(Dataset excerpts)
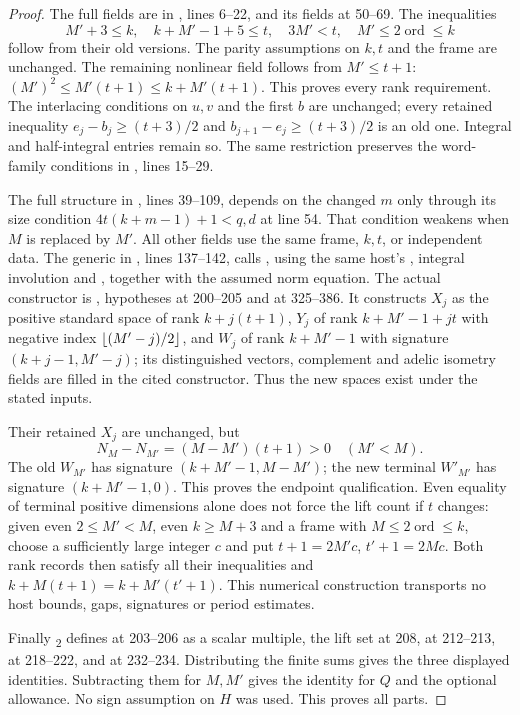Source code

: \documentclass[11pt,a4paper]{article}
\theoremstyle{definition}\newtheorem{remark}[theorem]{Remark}
\begin{document}
\begin{proof}
The full  fields are in , lines 6--22, and its  fields at 50--69. The inequalities
\[
 M'+3\le k,\quad k+M'-1+5\le t,\quad 3M'<t,\quad
 M'\le2\operatorname{ord}\le k
\]
follow from their old versions. The parity assumptions on $k,t$ and the frame are unchanged. The remaining nonlinear field follows from $M'\le t+1$:
$(M')^2\le M'(t+1)\le k+M'(t+1)$.
This proves every rank requirement.
The interlacing conditions on $u,v$ and the first $b$ are unchanged; every retained inequality
$e_j-b_j\ge(t+3)/2$ and $b_{j+1}-e_j\ge(t+3)/2$ is an old one. Integral and half-integral entries remain so. The same restriction preserves the word-family conditions in , lines 15--29.

The full  structure in , lines 39--109, depends on the changed $m$ only through its size condition
$4t(k+m-1)+1<q,d$ at line 54. That condition weakens when $M$ is replaced by $M'$. All other fields use the same frame, $k,t$, or independent data.
The generic  in
, lines 137--142, calls , using the same host's , integral involution and , together with the assumed norm equation.
The actual constructor is , hypotheses at 200--205 and  at 325--386. It constructs $X_j$ as the positive standard space of rank $k+j(t+1)$, $Y_j$ of rank $k+M'-1+jt$ with negative index $\left\lfloor (M'-j)/2\right\rfloor$, and $W_j$ of rank $k+M'-1$ with signature $(k+j-1,M'-j)$; its distinguished vectors, complement and adelic isometry fields are filled in the cited constructor. Thus the new spaces exist under the stated inputs.

Their retained $X_j$ are unchanged, but
\[
 N_M-N_{M'}=(M-M')(t+1)>0\quad(M'<M).
\]
The old $W_{M'}$ has signature $(k+M'-1,M-M')$; the new terminal $W'_{M'}$ has signature $(k+M'-1,0)$. This proves the endpoint qualification.
Even equality of terminal positive dimensions alone does not force the lift count if $t$ changes: given even $2\le M'<M$, even $k\ge M+3$ and a frame with $M\le2\operatorname{ord}\le k$, choose a sufficiently large integer $c$ and put
$t+1=2M'c$, $t'+1=2Mc$.
Both rank records then satisfy all their inequalities and
$k+M(t+1)=k+M'(t'+1)$.
This numerical construction transports no host bounds, gaps, signatures or period estimates.

Finally \textsubscript{2} defines  at 203--206 as a scalar multiple, the lift set at 208,  at 212--213,  at 218--222, and  at 232--234. Distributing the finite sums gives the three displayed identities. Subtracting them for $M,M'$ gives the identity for $Q$ and the optional allowance. No sign assumption on $H$ was used. This proves all parts.
\end{proof}
\end{document}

◆ **Exercise aim**
Each line from the one that holds "Both rank records" to the end of the records above should be transcribed exactly, both ends included.

◆ **Exercise solution**
Both rank records then satisfy all their inequalities and
$k+M(t+1)=k+M'(t'+1)$.
This numerical construction transports no host bounds, gaps, signatures or period estimates.

Finally \textsubscript{2} defines  at 203--206 as a scalar multiple, the lift set at 208,  at 212--213,  at 218--222, and  at 232--234. Distributing the finite sums gives the three displayed identities. Subtracting them for $M,M'$ gives the identity for $Q$ and the optional allowance. No sign assumption on $H$ was used. This proves all parts.
\end{proof}
\end{document}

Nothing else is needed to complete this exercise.